今日は逃げに大きなチャンスがあると分かっていたので、逃げに乗ることだけに集中していた。逃げが決まるまでにはかなり時間がかかったが、最終的にニコラス・ヴィノクロフとダヴィデ・バッレリーニと一緒に抜け出すことができた。終盤にはマウロ・シュミットと2人で抜け出し、スプリントでは彼の方が速いと分かっていたので、残り200mから先に仕掛けた。すべてを出し切ったが、勝利には届かなかった。

勝利まで本当にあと少しだった。もちろん勝ちたかったが、自分にできることはすべてやり切ったので、今日の走りには満足している。今後もチャンスが訪れることを願っている。

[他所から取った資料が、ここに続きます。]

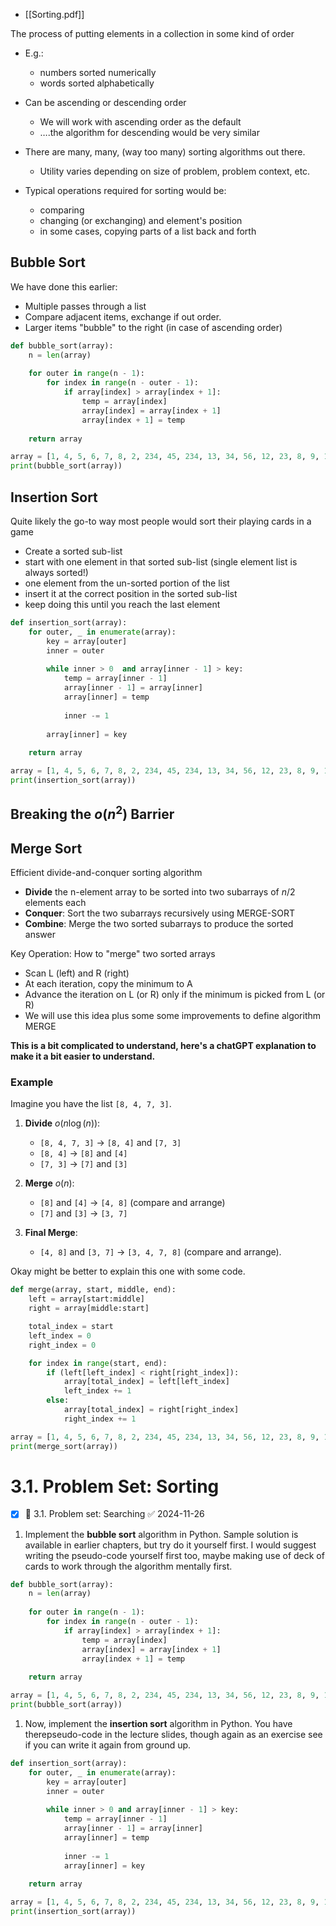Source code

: - [[Sorting.pdf]]

The process of putting elements in a collection in some kind of order 

- E.g.: 
	- numbers sorted numerically 
	- words sorted alphabetically 

- Can be ascending or descending order 
	- We will work with ascending order as the default 
	- ….the algorithm for descending would be very similar 
	
- There are many, many, (way too many) sorting algorithms out there. 
	- Utility varies depending on size of problem, problem context, etc. 

- Typical operations required for sorting would be: 
	- comparing 
	- changing (or exchanging) and element's position 
	- in some cases, copying parts of a list back and forth

## Bubble Sort

We have done this earlier: 
- Multiple passes through a list 
- Compare adjacent items, exchange if out order. 
- Larger items "bubble" to the right (in case of ascending order)

```python 
def bubble_sort(array):
	n = len(array)
	
	for outer in range(n - 1):
		for index in range(n - outer - 1):
			if array[index] > array[index + 1]:
				temp = array[index] 
				array[index] = array[index + 1] 
				array[index + 1] = temp 
	
	return array

array = [1, 4, 5, 6, 7, 8, 2, 234, 45, 234, 13, 34, 56, 12, 23, 8, 9, 10]
print(bubble_sort(array))
```

## Insertion Sort

 Quite likely the go-to way most people would sort their playing cards in a game 
 - Create a sorted sub-list 
 - start with one element in that sorted sub-list (single element list is always sorted!) 
 - one element from the un-sorted portion of the list 
 - insert it at the correct position in the sorted sub-list 
 - keep doing this until you reach the last element

```python
def insertion_sort(array):
	for outer, _ in enumerate(array):
		key = array[outer]
		inner = outer
		
		while inner > 0  and array[inner - 1] > key:
			temp = array[inner - 1]
			array[inner - 1] = array[inner]
			array[inner] = temp
			
			inner -= 1
		
		array[inner] = key
	
	return array

array = [1, 4, 5, 6, 7, 8, 2, 234, 45, 234, 13, 34, 56, 12, 23, 8, 9, 10]
print(insertion_sort(array))
```
## Breaking the $o(n^2)$ Barrier

## Merge Sort

Efficient divide-and-conquer sorting algorithm 
- **Divide** the n-element array to be sorted into two subarrays of $n/2$ elements each
- **Conquer**: Sort the two subarrays recursively using MERGE-SORT 
- **Combine**: Merge the two sorted subarrays to produce the sorted answer 

Key Operation: How to "merge" two sorted arrays
- Scan L (left) and R (right) 
- At each iteration, copy the minimum to A 
- Advance the iteration on L (or R) only if the minimum is picked from L (or R) 
- We will use this idea plus some some improvements to define algorithm MERGE

**This is a bit complicated to understand, here's a chatGPT explanation to make it a bit easier to understand.**
### Example
Imagine you have the list `[8, 4, 7, 3]`.

1. **Divide** $o(n \log(n))$:
    - `[8, 4, 7, 3]` → `[8, 4]` and `[7, 3]`
    - `[8, 4]` → `[8]` and `[4]`
    - `[7, 3]` → `[7]` and `[3]`
    
2. **Merge** $o(n)$:
    - `[8]` and `[4]` → `[4, 8]` (compare and arrange)
    - `[7]` and `[3]` → `[3, 7]`
    
3. **Final Merge**:
    - `[4, 8]` and `[3, 7]` → `[3, 4, 7, 8]` (compare and arrange).

Okay might be better to explain this one with some code.

```python
def merge(array, start, middle, end):
	left = array[start:middle]
	right = array[middle:start]

	total_index = start
	left_index = 0
	right_index = 0

	for index in range(start, end):
		if (left[left_index] < right[right_index]):
			array[total_index] = left[left_index]
			left_index += 1
		else:
			array[total_index] = right[right_index]
			right_index += 1

array = [1, 4, 5, 6, 7, 8, 2, 234, 45, 234, 13, 34, 56, 12, 23, 8, 9, 10]
print(merge_sort(array))
```


# 3.1. Problem Set: Sorting
- [x] 🔽 3.1. Problem set: Searching ✅ 2024-11-26

1. Implement the **bubble sort** algorithm in Python. Sample solution is available in earlier chapters, but try do it yourself first. I would suggest writing the pseudo-code yourself first too, maybe making use of deck of cards to work through the algorithm mentally first.

```python
def bubble_sort(array):
	n = len(array)
	
	for outer in range(n - 1):
		for index in range(n - outer - 1):
			if array[index] > array[index + 1]:
				temp = array[index]
				array[index] = array[index + 1]
				array[index + 1] = temp 
				
	return array

array = [1, 4, 5, 6, 7, 8, 2, 234, 45, 234, 13, 34, 56, 12, 23, 8, 9, 10]
print(bubble_sort(array))
```

1. Now, implement the **insertion sort** algorithm in Python. You have therepseudo-code in the lecture slides, though again as an exercise see if you can write it again from ground up.

```python
def insertion_sort(array):
	for outer, _ in enumerate(array):
		key = array[outer]
		inner = outer 
	
		while inner > 0 and array[inner - 1] > key:
			temp = array[inner - 1]
			array[inner - 1] = array[inner]
			array[inner] = temp 
		
			inner -= 1
			array[inner] = key
			
	return array 

array = [1, 4, 5, 6, 7, 8, 2, 234, 45, 234, 13, 34, 56, 12, 23, 8, 9, 10]
print(insertion_sort(array))
```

ステージ3位&総合4位&敢闘賞 トーマス・ピドコック(イギリス、ピナレロQ36.5プロサイクリング)

トーマス・ピドコック(イギリス、ピナレロQ36.5プロサイクリング)は2秒差のステージ3位。総合ジャンプアップに成功した photo:CorVos

ポジティブに捉えることもできる結果だが、ステージ優勝を狙っていたので悔しいよ。だけど勝利を争うことができ、チームとして素晴らしいレースができた。チームメイトを誇りに思うし、その働きに勝利で報いたかった。

ただ、総合4位に浮上できたので、うれしさと悔しさが入り混じっている。この先の個人タイムトライアルではタイムを失うことになるだろう。明日からの数日間は総合勢の争いとなるので、あとは懸命に走るだけだ。